▶ _GOAL OF THE EXERCISE_
The response should be a precise copy of every entry.

Data entries
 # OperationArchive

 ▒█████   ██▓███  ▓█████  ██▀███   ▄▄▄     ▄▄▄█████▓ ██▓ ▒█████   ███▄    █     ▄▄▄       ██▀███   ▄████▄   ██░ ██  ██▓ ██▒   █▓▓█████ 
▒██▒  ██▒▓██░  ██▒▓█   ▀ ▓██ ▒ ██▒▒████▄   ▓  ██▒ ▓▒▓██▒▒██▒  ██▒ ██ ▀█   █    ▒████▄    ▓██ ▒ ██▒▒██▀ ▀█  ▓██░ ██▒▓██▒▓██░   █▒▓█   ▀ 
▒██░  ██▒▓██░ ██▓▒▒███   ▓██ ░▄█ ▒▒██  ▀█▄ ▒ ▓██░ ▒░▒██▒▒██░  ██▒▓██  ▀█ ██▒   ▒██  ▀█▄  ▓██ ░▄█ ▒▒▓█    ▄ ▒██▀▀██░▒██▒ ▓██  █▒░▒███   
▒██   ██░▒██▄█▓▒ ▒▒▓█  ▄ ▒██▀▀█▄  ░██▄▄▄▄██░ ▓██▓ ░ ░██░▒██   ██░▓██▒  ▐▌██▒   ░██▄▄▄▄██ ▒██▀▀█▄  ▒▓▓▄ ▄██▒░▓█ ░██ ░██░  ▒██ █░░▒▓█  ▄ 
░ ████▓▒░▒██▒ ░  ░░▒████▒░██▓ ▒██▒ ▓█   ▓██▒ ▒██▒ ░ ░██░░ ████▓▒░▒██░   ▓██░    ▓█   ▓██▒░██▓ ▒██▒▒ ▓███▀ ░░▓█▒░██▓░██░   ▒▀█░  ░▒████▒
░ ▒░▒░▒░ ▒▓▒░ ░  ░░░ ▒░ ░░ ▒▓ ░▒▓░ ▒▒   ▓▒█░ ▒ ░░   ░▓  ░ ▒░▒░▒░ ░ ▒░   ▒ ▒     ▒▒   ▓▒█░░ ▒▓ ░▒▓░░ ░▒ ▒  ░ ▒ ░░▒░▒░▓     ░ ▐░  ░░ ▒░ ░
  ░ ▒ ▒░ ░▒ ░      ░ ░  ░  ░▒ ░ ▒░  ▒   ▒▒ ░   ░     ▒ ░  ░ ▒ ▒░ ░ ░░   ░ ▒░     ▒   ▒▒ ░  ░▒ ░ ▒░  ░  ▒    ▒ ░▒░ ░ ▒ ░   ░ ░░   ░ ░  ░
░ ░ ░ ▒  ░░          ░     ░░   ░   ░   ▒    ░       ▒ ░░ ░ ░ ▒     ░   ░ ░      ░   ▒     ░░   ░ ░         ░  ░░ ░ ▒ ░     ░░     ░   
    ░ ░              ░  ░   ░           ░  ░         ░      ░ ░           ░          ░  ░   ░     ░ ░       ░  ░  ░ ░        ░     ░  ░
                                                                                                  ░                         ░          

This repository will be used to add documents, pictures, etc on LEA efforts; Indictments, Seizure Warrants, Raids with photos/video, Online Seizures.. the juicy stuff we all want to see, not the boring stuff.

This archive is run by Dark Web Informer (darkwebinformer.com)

▶ _EXERCISE OUTPUT_
 # OperationArchive

 ▒█████   ██▓███  ▓█████  ██▀███   ▄▄▄     ▄▄▄█████▓ ██▓ ▒█████   ███▄    █     ▄▄▄       ██▀███   ▄████▄   ██░ ██  ██▓ ██▒   █▓▓█████ 
▒██▒  ██▒▓██░  ██▒▓█   ▀ ▓██ ▒ ██▒▒████▄   ▓  ██▒ ▓▒▓██▒▒██▒  ██▒ ██ ▀█   █    ▒████▄    ▓██ ▒ ██▒▒██▀ ▀█  ▓██░ ██▒▓██▒▓██░   █▒▓█   ▀ 
▒██░  ██▒▓██░ ██▓▒▒███   ▓██ ░▄█ ▒▒██  ▀█▄ ▒ ▓██░ ▒░▒██▒▒██░  ██▒▓██  ▀█ ██▒   ▒██  ▀█▄  ▓██ ░▄█ ▒▒▓█    ▄ ▒██▀▀██░▒██▒ ▓██  █▒░▒███   
▒██   ██░▒██▄█▓▒ ▒▒▓█  ▄ ▒██▀▀█▄  ░██▄▄▄▄██░ ▓██▓ ░ ░██░▒██   ██░▓██▒  ▐▌██▒   ░██▄▄▄▄██ ▒██▀▀█▄  ▒▓▓▄ ▄██▒░▓█ ░██ ░██░  ▒██ █░░▒▓█  ▄ 
░ ████▓▒░▒██▒ ░  ░░▒████▒░██▓ ▒██▒ ▓█   ▓██▒ ▒██▒ ░ ░██░░ ████▓▒░▒██░   ▓██░    ▓█   ▓██▒░██▓ ▒██▒▒ ▓███▀ ░░▓█▒░██▓░██░   ▒▀█░  ░▒████▒
░ ▒░▒░▒░ ▒▓▒░ ░  ░░░ ▒░ ░░ ▒▓ ░▒▓░ ▒▒   ▓▒█░ ▒ ░░   ░▓  ░ ▒░▒░▒░ ░ ▒░   ▒ ▒     ▒▒   ▓▒█░░ ▒▓ ░▒▓░░ ░▒ ▒  ░ ▒ ░░▒░▒░▓     ░ ▐░  ░░ ▒░ ░
  ░ ▒ ▒░ ░▒ ░      ░ ░  ░  ░▒ ░ ▒░  ▒   ▒▒ ░   ░     ▒ ░  ░ ▒ ▒░ ░ ░░   ░ ▒░     ▒   ▒▒ ░  ░▒ ░ ▒░  ░  ▒    ▒ ░▒░ ░ ▒ ░   ░ ░░   ░ ░  ░
░ ░ ░ ▒  ░░          ░     ░░   ░   ░   ▒    ░       ▒ ░░ ░ ░ ▒     ░   ░ ░      ░   ▒     ░░   ░ ░         ░  ░░ ░ ▒ ░     ░░     ░   
    ░ ░              ░  ░   ░           ░  ░         ░      ░ ░           ░          ░  ░   ░     ░ ░       ░  ░  ░ ░        ░     ░  ░
                                                                                                  ░                         ░          

This repository will be used to add documents, pictures, etc on LEA efforts; Indictments, Seizure Warrants, Raids with photos/video, Online Seizures.. the juicy stuff we all want to see, not the boring stuff.

This archive is run by Dark Web Informer (darkwebinformer.com)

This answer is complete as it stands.